| Assignment |
Find the line with "# v0.15.18 (2022-08-23)" in the records below. Copy it and every line after it, up to and including the line with "## Barnaby Webber's".

| Available records |
"""

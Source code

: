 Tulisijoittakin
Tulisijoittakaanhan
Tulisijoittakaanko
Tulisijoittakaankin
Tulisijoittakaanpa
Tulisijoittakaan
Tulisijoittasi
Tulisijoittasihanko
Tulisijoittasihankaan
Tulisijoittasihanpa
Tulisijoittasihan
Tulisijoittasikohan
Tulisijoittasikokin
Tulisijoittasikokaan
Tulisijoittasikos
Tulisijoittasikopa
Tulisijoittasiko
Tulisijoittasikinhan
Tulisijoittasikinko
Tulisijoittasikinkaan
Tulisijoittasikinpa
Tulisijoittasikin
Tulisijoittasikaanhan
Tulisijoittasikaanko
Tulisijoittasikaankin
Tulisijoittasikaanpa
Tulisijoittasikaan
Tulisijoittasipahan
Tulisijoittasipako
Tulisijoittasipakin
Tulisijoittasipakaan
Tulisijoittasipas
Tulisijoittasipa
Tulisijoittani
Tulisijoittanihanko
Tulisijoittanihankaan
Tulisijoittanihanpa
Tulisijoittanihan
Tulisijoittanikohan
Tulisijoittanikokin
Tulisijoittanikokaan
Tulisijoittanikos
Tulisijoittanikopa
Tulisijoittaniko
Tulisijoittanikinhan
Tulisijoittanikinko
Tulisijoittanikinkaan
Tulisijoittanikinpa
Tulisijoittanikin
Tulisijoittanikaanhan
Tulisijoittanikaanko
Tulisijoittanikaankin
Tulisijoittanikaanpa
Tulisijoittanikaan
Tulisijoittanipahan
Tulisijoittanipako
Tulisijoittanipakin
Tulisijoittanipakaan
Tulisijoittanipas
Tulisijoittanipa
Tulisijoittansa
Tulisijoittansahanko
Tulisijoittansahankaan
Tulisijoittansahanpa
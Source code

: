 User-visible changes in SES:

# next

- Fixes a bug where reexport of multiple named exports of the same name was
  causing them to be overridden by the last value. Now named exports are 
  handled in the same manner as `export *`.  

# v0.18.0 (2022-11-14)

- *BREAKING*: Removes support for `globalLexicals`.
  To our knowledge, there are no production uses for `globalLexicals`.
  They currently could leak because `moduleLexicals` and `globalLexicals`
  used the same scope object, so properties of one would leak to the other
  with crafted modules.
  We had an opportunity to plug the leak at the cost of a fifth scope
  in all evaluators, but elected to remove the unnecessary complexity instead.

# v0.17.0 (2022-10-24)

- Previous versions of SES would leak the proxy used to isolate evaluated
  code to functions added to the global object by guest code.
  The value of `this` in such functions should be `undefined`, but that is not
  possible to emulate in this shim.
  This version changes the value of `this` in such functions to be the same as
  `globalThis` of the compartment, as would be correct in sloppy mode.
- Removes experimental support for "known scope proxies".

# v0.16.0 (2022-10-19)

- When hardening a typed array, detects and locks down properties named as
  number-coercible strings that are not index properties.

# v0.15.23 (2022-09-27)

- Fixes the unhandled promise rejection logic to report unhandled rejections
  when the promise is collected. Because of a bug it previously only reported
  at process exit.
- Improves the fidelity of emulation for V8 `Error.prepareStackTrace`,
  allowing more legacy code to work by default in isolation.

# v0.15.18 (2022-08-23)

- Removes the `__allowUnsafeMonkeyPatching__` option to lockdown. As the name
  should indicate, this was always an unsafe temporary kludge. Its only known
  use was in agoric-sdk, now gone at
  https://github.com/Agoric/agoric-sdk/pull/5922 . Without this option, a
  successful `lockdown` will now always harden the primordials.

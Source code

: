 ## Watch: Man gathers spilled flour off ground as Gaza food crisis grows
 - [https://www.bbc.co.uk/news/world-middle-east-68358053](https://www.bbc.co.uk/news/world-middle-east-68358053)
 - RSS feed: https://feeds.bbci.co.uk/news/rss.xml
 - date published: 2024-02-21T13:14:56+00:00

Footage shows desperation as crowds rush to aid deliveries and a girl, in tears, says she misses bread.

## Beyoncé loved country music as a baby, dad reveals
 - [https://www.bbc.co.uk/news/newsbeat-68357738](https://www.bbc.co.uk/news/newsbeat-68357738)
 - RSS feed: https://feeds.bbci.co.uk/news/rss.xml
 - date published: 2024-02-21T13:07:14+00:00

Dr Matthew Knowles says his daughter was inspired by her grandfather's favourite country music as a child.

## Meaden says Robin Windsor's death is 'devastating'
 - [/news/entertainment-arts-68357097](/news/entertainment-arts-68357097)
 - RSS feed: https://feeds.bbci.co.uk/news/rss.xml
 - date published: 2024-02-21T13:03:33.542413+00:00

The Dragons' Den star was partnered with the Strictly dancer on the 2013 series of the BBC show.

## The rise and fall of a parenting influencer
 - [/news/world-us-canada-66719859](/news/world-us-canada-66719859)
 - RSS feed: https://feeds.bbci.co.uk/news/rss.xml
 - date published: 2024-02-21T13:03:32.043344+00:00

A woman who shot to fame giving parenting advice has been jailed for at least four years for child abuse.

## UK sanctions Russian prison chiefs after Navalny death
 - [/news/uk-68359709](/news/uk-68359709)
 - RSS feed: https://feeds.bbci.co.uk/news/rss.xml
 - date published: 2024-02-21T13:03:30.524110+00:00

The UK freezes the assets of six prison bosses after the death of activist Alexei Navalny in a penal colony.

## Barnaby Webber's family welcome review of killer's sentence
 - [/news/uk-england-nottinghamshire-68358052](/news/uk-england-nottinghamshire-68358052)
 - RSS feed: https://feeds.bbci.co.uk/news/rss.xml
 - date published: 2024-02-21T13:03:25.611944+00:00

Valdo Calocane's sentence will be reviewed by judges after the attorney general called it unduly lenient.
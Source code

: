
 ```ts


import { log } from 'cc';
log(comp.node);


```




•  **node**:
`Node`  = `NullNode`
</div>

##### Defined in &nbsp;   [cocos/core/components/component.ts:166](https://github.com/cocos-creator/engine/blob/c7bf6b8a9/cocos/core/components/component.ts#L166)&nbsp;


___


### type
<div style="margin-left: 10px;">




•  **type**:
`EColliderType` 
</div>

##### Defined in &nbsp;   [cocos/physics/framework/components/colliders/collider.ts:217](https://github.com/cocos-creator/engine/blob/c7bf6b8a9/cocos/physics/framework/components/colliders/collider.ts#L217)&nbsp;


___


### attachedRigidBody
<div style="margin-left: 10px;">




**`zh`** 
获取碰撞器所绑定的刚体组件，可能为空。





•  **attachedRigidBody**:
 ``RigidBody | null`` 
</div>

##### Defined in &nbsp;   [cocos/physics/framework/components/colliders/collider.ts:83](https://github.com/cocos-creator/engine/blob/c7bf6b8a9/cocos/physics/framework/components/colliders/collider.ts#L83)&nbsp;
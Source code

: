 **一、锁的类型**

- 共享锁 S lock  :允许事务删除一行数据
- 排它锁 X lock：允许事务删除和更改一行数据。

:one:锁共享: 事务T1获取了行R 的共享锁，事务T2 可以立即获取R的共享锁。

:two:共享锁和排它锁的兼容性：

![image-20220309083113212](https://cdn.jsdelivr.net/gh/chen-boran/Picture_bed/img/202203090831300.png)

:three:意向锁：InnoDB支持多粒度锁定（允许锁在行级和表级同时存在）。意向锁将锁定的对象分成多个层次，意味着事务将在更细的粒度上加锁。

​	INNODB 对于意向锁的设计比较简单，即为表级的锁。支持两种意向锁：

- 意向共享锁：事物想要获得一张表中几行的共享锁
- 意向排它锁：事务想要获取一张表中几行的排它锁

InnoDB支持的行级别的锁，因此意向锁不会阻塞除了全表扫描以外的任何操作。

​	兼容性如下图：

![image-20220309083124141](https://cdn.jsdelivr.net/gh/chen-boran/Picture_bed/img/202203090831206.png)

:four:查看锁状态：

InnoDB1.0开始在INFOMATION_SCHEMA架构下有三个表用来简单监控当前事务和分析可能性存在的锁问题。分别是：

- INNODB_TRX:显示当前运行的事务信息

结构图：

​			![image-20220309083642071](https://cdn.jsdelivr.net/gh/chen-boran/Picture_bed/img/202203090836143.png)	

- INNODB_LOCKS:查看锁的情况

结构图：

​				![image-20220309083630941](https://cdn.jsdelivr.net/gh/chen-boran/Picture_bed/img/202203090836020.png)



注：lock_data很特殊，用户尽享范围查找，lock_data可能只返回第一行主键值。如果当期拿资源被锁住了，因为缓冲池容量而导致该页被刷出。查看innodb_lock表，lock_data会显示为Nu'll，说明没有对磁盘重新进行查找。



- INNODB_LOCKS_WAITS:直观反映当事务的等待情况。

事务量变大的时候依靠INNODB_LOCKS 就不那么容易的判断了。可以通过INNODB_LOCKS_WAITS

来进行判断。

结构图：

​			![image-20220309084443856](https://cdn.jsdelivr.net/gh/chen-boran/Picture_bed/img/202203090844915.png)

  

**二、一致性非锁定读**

"""

| Exercise output |
# v0.15.18 (2022-08-23)

- Removes the `__allowUnsafeMonkeyPatching__` option to lockdown. As the name
  should indicate, this was always an unsafe temporary kludge. Its only known
  use was in agoric-sdk, now gone at
  https://github.com/Agoric/agoric-sdk/pull/5922 . Without this option, a
  successful `lockdown` will now always harden the primordials.

Source code

: ## Watch: Man gathers spilled flour off ground as Gaza food crisis grows
 - [https://www.bbc.co.uk/news/world-middle-east-68358053](https://www.bbc.co.uk/news/world-middle-east-68358053)
 - RSS feed: https://feeds.bbci.co.uk/news/rss.xml
 - date published: 2024-02-21T13:14:56+00:00

Footage shows desperation as crowds rush to aid deliveries and a girl, in tears, says she misses bread.

## Beyoncé loved country music as a baby, dad reveals
 - [https://www.bbc.co.uk/news/newsbeat-68357738](https://www.bbc.co.uk/news/newsbeat-68357738)
 - RSS feed: https://feeds.bbci.co.uk/news/rss.xml
 - date published: 2024-02-21T13:07:14+00:00

Dr Matthew Knowles says his daughter was inspired by her grandfather's favourite country music as a child.

## Meaden says Robin Windsor's death is 'devastating'
 - [/news/entertainment-arts-68357097](/news/entertainment-arts-68357097)
 - RSS feed: https://feeds.bbci.co.uk/news/rss.xml
 - date published: 2024-02-21T13:03:33.542413+00:00

The Dragons' Den star was partnered with the Strictly dancer on the 2013 series of the BBC show.

## The rise and fall of a parenting influencer
 - [/news/world-us-canada-66719859](/news/world-us-canada-66719859)
 - RSS feed: https://feeds.bbci.co.uk/news/rss.xml
 - date published: 2024-02-21T13:03:32.043344+00:00

A woman who shot to fame giving parenting advice has been jailed for at least four years for child abuse.

## UK sanctions Russian prison chiefs after Navalny death
 - [/news/uk-68359709](/news/uk-68359709)
 - RSS feed: https://feeds.bbci.co.uk/news/rss.xml
 - date published: 2024-02-21T13:03:30.524110+00:00

The UK freezes the assets of six prison bosses after the death of activist Alexei Navalny in a penal colony.

## Barnaby Webber's family welcome review of killer's sentence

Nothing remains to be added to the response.